So what makes a book YA? Most of it seems to be due to the protagonist. A YA protagonist is 12-19 years old and the whole story starts and ends in that same, teenaged POV. Subject matter and themes seem to also skew a story into YA. Most are about growing up, coming of age, experiencing things for the first time. That 'first time' feeling is something you really want to capture in a YA novel. I don't know if I have a handle on that in my new novel or not but it IS something I did fairly well in Angel Odyssey...which is another reason at least two agents think it should be YA instead of Epic Fantasy.
Back to subject matter, it used to be, YA novels had content limitations. No explicit sex or violence or bad language. Now some of that is still in effect, if you want to sell to Scholastic or want your book in school libraries, then you have to get past the gatekeepers (Teachers, librarians, parents). However, the YA market has changed a lot in the past ten years. You have stories with rape, murder, kinky sex...all the stuff of adult novels.

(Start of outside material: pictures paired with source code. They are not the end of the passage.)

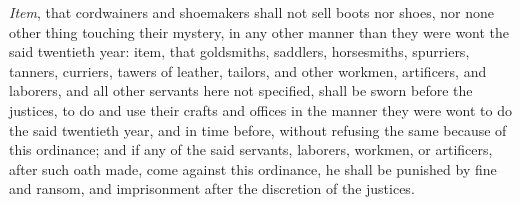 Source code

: \documentclass[
  letterpaper,
  11pt,
  DIV=9,
  openright]{scrbook}
\begin{document}

\emph{Item}, that cordwainers and shoemakers shall not sell boots nor
shoes, nor none other thing touching their mystery, in any other manner
than they were wont the said twentieth year: item, that goldsmiths,
saddlers, horsesmiths, spurriers, tanners, curriers, tawers of leather,
tailors, and other workmen, artificers, and laborers, and all other
servants here not specified, shall be sworn before the justices, to do
and use their crafts and offices in the manner they were wont to do the
said twentieth year, and in time before, without refusing the same
because of this ordinance; and if any of the said servants, laborers,
workmen, or artificers, after such oath made, come against this
ordinance, he shall be punished by fine and ransom, and imprisonment
after the discretion of the justices.

\end{document}
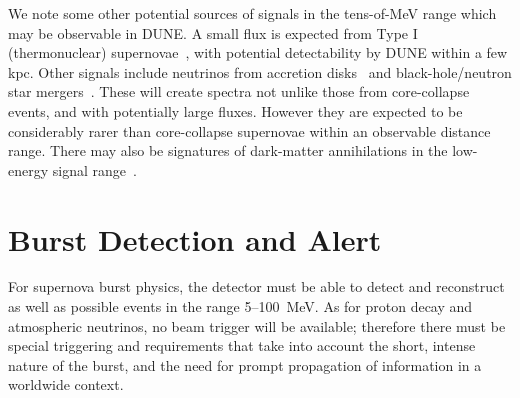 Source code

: We note some other potential sources of signals in the tens-of-MeV
range which may be observable in DUNE.  A small flux is expected from
Type I (thermonuclear) supernovae~\cite{Wright:2016gar,
  Wright:2016xma}, with potential detectability by DUNE within a few
kpc.   Other signals include neutrinos from accretion disks~\cite{Caballero:2011dw} and black-hole/neutron star mergers~\cite{Caballero:2009ww}.  These will create spectra not unlike those from core-collapse events, and with potentially large fluxes.  However they are expected to be considerably rarer than core-collapse supernovae within an observable distance range.  There may also be signatures of dark-matter  annihilations in the low-energy signal range~\cite{Rott:2012qb, Bernal:2012qh}.


\section{Burst Detection and Alert}
\label{sec:physics-snblowe-detector-requirements}

For supernova burst physics, the detector must be able to detect and
reconstruct as well as possible events in the range 5--100~MeV.  As
for proton decay and atmospheric neutrinos, no beam trigger will be
available; therefore there must be special triggering and 
requirements that take into account the short, intense nature of the
burst, and the need for prompt propagation of information in a
worldwide context.





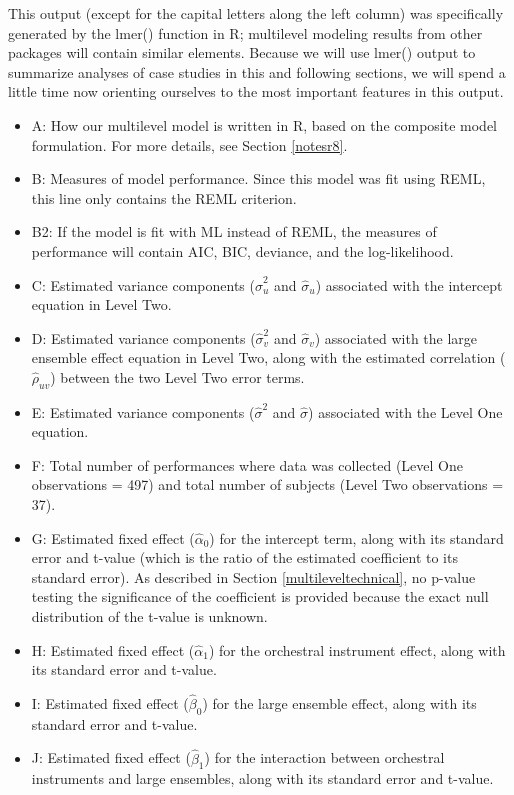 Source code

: \documentclass[
]{krantz}
\providecommand{\tightlist}{%
  \setlength{\itemsep}{0pt}\setlength{\parskip}{0pt}}
\begin{document}
This output (except for the capital letters along the left column) was specifically generated by the lmer() function in R; multilevel modeling results from other packages will contain similar elements. Because we will use lmer() output to summarize analyses of case studies in this and following sections, we will spend a little time now orienting ourselves to the most important features in this output.

\begin{itemize}
\tightlist
\item
  A: How our multilevel model is written in R, based on the composite model formulation. For more details, see Section \ref{notesr8}.
\item
  B: Measures of model performance. Since this model was fit using REML, this line only contains the REML criterion.
\item
  B2: If the model is fit with ML instead of REML, the measures of performance will contain AIC, BIC, deviance, and the log-likelihood.
\item
  C: Estimated variance components (\(\hat{\sigma}_{u}^2\) and \(\hat{\sigma}_{u}\)) associated with the intercept equation in Level Two.
\item
  D: Estimated variance components (\(\hat{\sigma}_{v}^2\) and \(\hat{\sigma}_{v}\)) associated with the large ensemble effect equation in Level Two, along with the estimated correlation (\(\hat{\rho}_{uv}\)) between the two Level Two error terms.
\item
  E: Estimated variance components (\(\hat{\sigma}^2\) and \(\hat{\sigma}\)) associated with the Level One equation.
\item
  F: Total number of performances where data was collected (Level One observations = 497) and total number of subjects (Level Two observations = 37).
\item
  G: Estimated fixed effect (\(\hat{\alpha}_{0}\)) for the intercept term, along with its standard error and t-value (which is the ratio of the estimated coefficient to its standard error). As described in Section \ref{multileveltechnical}, no p-value testing the significance of the coefficient is provided because the exact null distribution of the t-value is unknown.
\item
  H: Estimated fixed effect (\(\hat{\alpha}_{1}\)) for the orchestral instrument effect, along with its standard error and t-value.
\item
  I: Estimated fixed effect (\(\hat{\beta}_{0}\)) for the large ensemble effect, along with its standard error and t-value.
\item
  J: Estimated fixed effect (\(\hat{\beta}_{1}\)) for the interaction between orchestral instruments and large ensembles, along with its standard error and t-value.
\end{itemize}
\end{document}
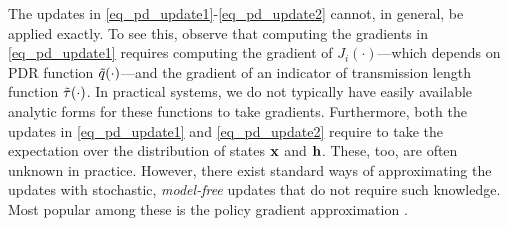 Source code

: The updates in \eqref{eq_pd_update1}-\eqref{eq_pd_update2} cannot, in general, be applied exactly. To see this, observe that computing the gradients in \eqref{eq_pd_update1} requires computing the gradient of $J_i(\cdot)$---which depends on PDR function ${\tilde q}(\cdot)$---and the gradient of an indicator of  transmission length function $\tilde\tau(\cdot)$. In practical systems, we do not typically have easily available analytic forms for these functions to take gradients. Furthermore, both the updates in \eqref{eq_pd_update1} and \eqref{eq_pd_update2} require to take the expectation over the distribution of states ${\mathbf x}$ and ${\mathbf h}$. These, too, are often unknown in practice. However, there exist standard ways of approximating the updates with stochastic, \emph{model-free} updates that do not require such knowledge. Most popular among these is the policy gradient approximation \cite{sutton2000policy}.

Now, that doesn't mean that a YA novel is just a normal genre novel with younger characters. A lot of writers, God-willing not including me, don't get the voice of their characters right. A teenaged character needs to sound and feel appropriate to their age. They shouldn't use dialog that a 40 year old uses. That doesn't mean putting in pages of "uh" and "I don't know", we don't need verbatim teenaged dialog. But there is an energy and a rhythm to the conversations young adults have, we need to try to capture that. That means parents with kids in that target age have a leg up on writers like myself. But there are ways to get some authenticity.
School visits, author readings at libraries, even volunteering at Boys and Girl's clubs can be a great way to get close to that young adult sound, to see the emotions and dramas that we've mostly healed over by now. Talk with other YA writers, read good YA books (or even movies. Tangled does a good job of capturing what a teenaged girl is like, at least according to former teenaged girl, my wife).
One thing YA novels definitely need is a satisfying ending. That's probably true of just about every type of non-literary novel but it seems particularly true with YA novels. A good ending has:
-An echo of the themes of the story. This is where you wrap everything up. And if you can echo your first chapter, where you set these themes in motion, all the better. If your last line echos your first line, that's cream on top.
-A display of feelings and emotions. A YA novel is all about emotions, make sure those are on display but like they say, "if your character's cry, your reader won't."
-You need to show the consequences of the protagonist's choices. The good and the bad, both need to be on display as well.
-Possibly, a discussion of what the future holds for the characters. Not necessarily an Animal House where-are-they-now montage, in fact DON'T do an Animal House montage. Ever. And if you're writing a series, you may not want this either but for standalone novels, yeah, hint at where things are going.
I wish I knew more but I'm still exploring, learning. Humor is good. Romance is damn near essential. The rest, well, I'll keep you informed. But I'm really enjoying what I'm writing and I think I would have liked reading it back when I was that age. Ultimately, that's what matters, I think.